For example, the following two command-lines have the same outcome:
sqlite3 -textkey secret --alg rc4 database.db
sqlite3 "file:database.db?textkey=secret&alg=rc4"
The advantage of the URI filename technique is that it allows database names that include the encryption key and algorithm to be passed to SQL commands like "VACUUM INTO" or "ATTACH", or into C-language APIs like sqlite3_open(). The disadvantage of using URI filenames is that it combines the name of the database file and the encryption key into a single string, making it easier to accidentally expose the encryption key and compromise security.
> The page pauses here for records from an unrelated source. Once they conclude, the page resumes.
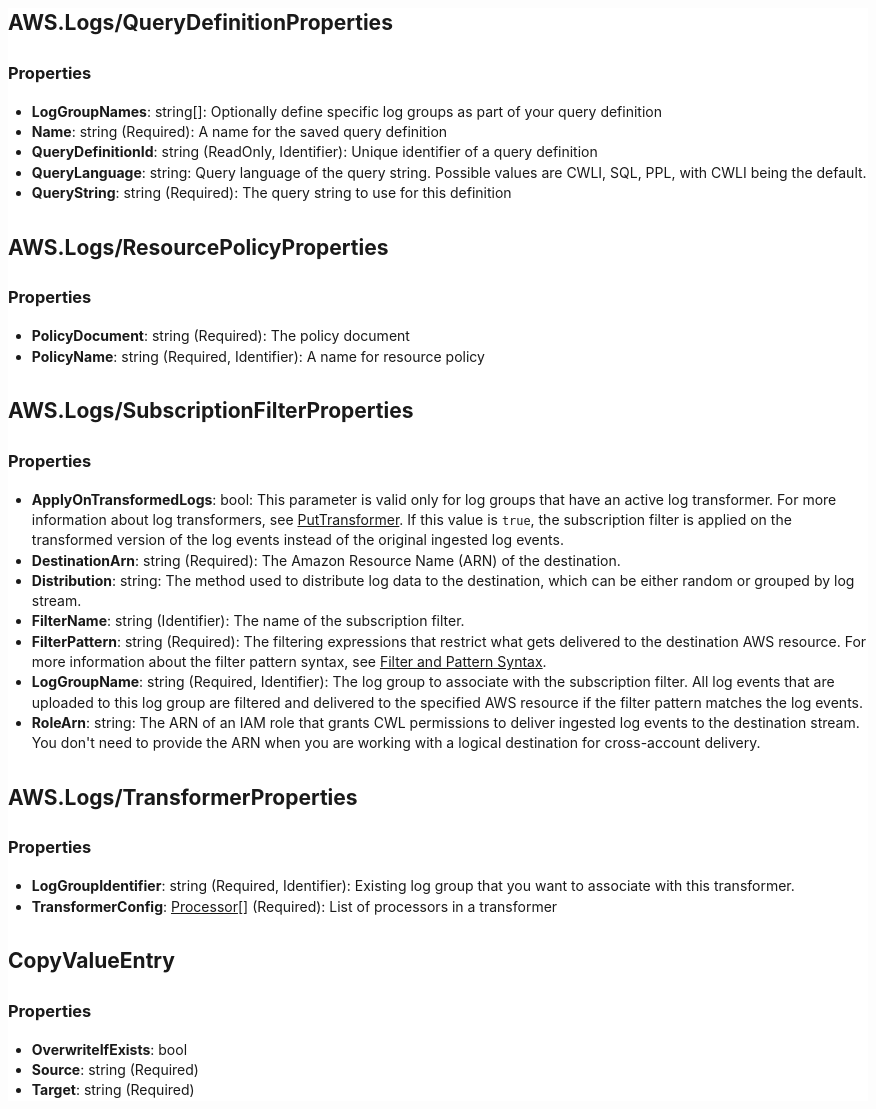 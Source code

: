 ## AWS.Logs/QueryDefinitionProperties
### Properties
* **LogGroupNames**: string[]: Optionally define specific log groups as part of your query definition
* **Name**: string (Required): A name for the saved query definition
* **QueryDefinitionId**: string (ReadOnly, Identifier): Unique identifier of a query definition
* **QueryLanguage**: string: Query language of the query string. Possible values are CWLI, SQL, PPL, with CWLI being the default.
* **QueryString**: string (Required): The query string to use for this definition

## AWS.Logs/ResourcePolicyProperties
### Properties
* **PolicyDocument**: string (Required): The policy document
* **PolicyName**: string (Required, Identifier): A name for resource policy

## AWS.Logs/SubscriptionFilterProperties
### Properties
* **ApplyOnTransformedLogs**: bool: This parameter is valid only for log groups that have an active log transformer. For more information about log transformers, see [PutTransformer](https://docs.aws.amazon.com/AmazonCloudWatchLogs/latest/APIReference/API_PutTransformer.html).
 If this value is ``true``, the subscription filter is applied on the transformed version of the log events instead of the original ingested log events.
* **DestinationArn**: string (Required): The Amazon Resource Name (ARN) of the destination.
* **Distribution**: string: The method used to distribute log data to the destination, which can be either random or grouped by log stream.
* **FilterName**: string (Identifier): The name of the subscription filter.
* **FilterPattern**: string (Required): The filtering expressions that restrict what gets delivered to the destination AWS resource. For more information about the filter pattern syntax, see [Filter and Pattern Syntax](https://docs.aws.amazon.com/AmazonCloudWatch/latest/logs/FilterAndPatternSyntax.html).
* **LogGroupName**: string (Required, Identifier): The log group to associate with the subscription filter. All log events that are uploaded to this log group are filtered and delivered to the specified AWS resource if the filter pattern matches the log events.
* **RoleArn**: string: The ARN of an IAM role that grants CWL permissions to deliver ingested log events to the destination stream. You don't need to provide the ARN when you are working with a logical destination for cross-account delivery.

## AWS.Logs/TransformerProperties
### Properties
* **LogGroupIdentifier**: string (Required, Identifier): Existing log group that you want to associate with this transformer.
* **TransformerConfig**: [Processor](#processor)[] (Required): List of processors in a transformer

## CopyValueEntry
### Properties
* **OverwriteIfExists**: bool
* **Source**: string (Required)
* **Target**: string (Required)
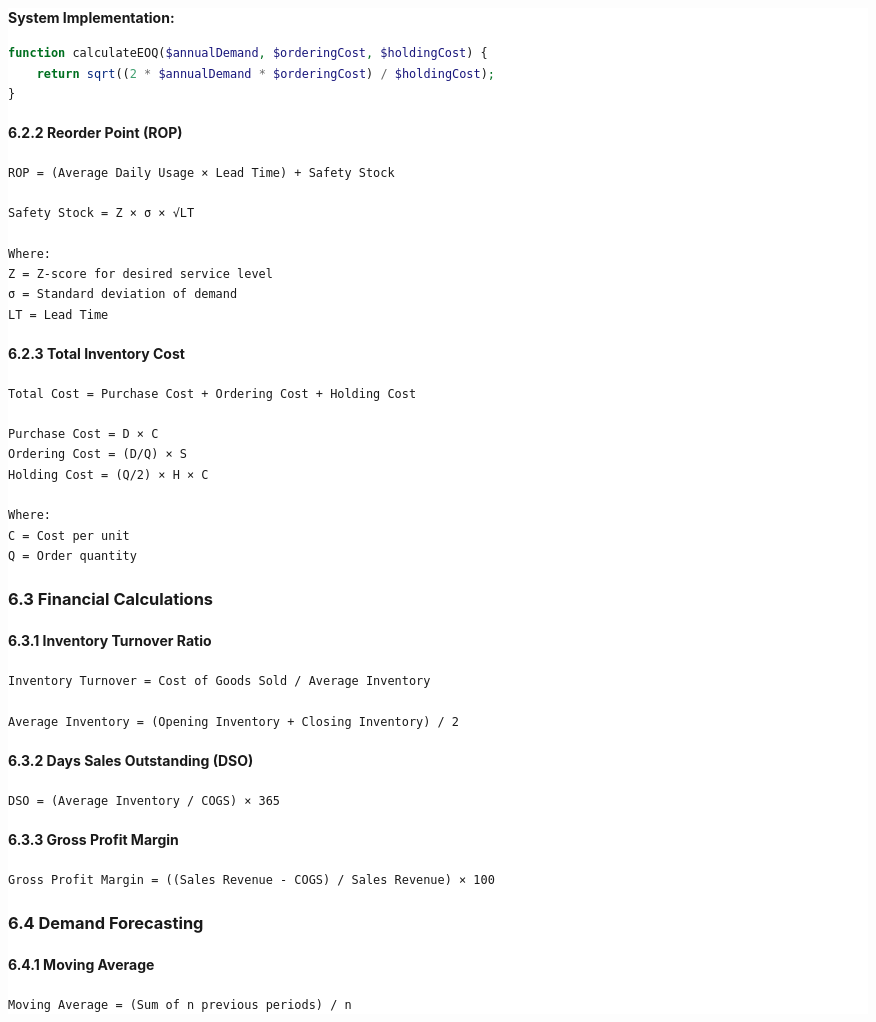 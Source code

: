 **System Implementation:**
```php
function calculateEOQ($annualDemand, $orderingCost, $holdingCost) {
    return sqrt((2 * $annualDemand * $orderingCost) / $holdingCost);
}
```

#### 6.2.2 Reorder Point (ROP)
```
ROP = (Average Daily Usage × Lead Time) + Safety Stock

Safety Stock = Z × σ × √LT

Where:
Z = Z-score for desired service level
σ = Standard deviation of demand
LT = Lead Time
```

#### 6.2.3 Total Inventory Cost
```
Total Cost = Purchase Cost + Ordering Cost + Holding Cost

Purchase Cost = D × C
Ordering Cost = (D/Q) × S
Holding Cost = (Q/2) × H × C

Where:
C = Cost per unit
Q = Order quantity
```

### 6.3 Financial Calculations

#### 6.3.1 Inventory Turnover Ratio
```
Inventory Turnover = Cost of Goods Sold / Average Inventory

Average Inventory = (Opening Inventory + Closing Inventory) / 2
```

#### 6.3.2 Days Sales Outstanding (DSO)
```
DSO = (Average Inventory / COGS) × 365
```

#### 6.3.3 Gross Profit Margin
```
Gross Profit Margin = ((Sales Revenue - COGS) / Sales Revenue) × 100
```

### 6.4 Demand Forecasting

#### 6.4.1 Moving Average
```
Moving Average = (Sum of n previous periods) / n
```
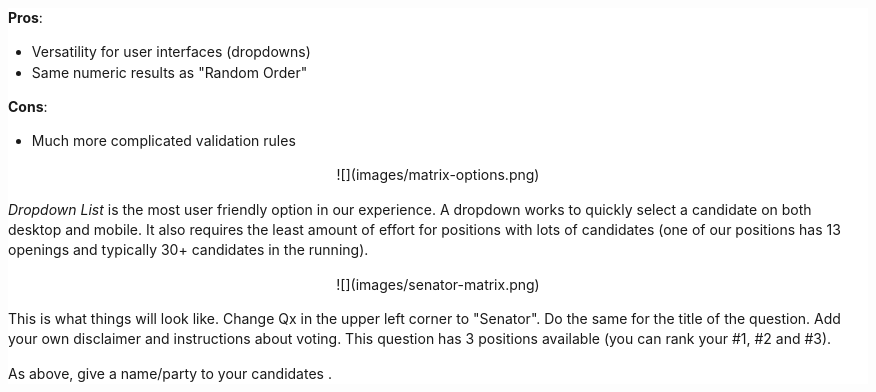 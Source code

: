 **Pros**:
- Versatility for user interfaces (dropdowns)
- Same numeric results as "Random Order"

**Cons**:
- Much more complicated validation rules

<p align="center">
![](images/matrix-options.png)
</p>

*Dropdown List* is the most user friendly option in our experience. A dropdown works to quickly select a candidate on both desktop and mobile. It also requires the least amount of effort for positions with lots of candidates (one of our positions has 13 openings and typically 30+ candidates in the running).

<p align="center">
![](images/senator-matrix.png)
</p>

This is what things will look like. Change Qx in the upper left corner to "Senator". Do the same for the title of the question. Add your own disclaimer and instructions about voting. This question has 3 positions available (you can rank your #1, #2 and #3).

As above, give a name/party to your candidates .

<p align="center">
System designers should carefully consider the advantages and disadvantages of URI filenames and choose the technique that works best for their specific implementations. It is ok to use both techniques in the same system, switching between them as necessary to maximize security and utility.
4.4 Changing the encryption key
The SEE-enabled CLI also includes new dot-commands ".rekey", ".hex-rekey", and ".text-rekey" for changing the encryption key:
.rekey OLD NEW NEW .hex-rekey OLD NEW NEW .text-rekey OLD NEW NEW
The first argument is always the old password, in exactly the format as it was supplied to the "-key", "-hexkey", or "-textkey" options when the command-line tool was started. If the the database was previously unencrypted, use an empty string "" as the key. The 2nd and 3rd arguments are the new encryption key. You must enter the new key twice to check for typos - the rekey will not occur unless both instances of the new key are the same. To encrypt a previously unencrypted database, do this:
.rekey "" new-key new-key VACUUM
The VACUUM step is not required to enable encryption but it is highly recommended. The VACUUM command ensures that every page of the database file has a secure nonce. The VACUUM is only needed when an existing, non-empty database file is encrypted for the first time.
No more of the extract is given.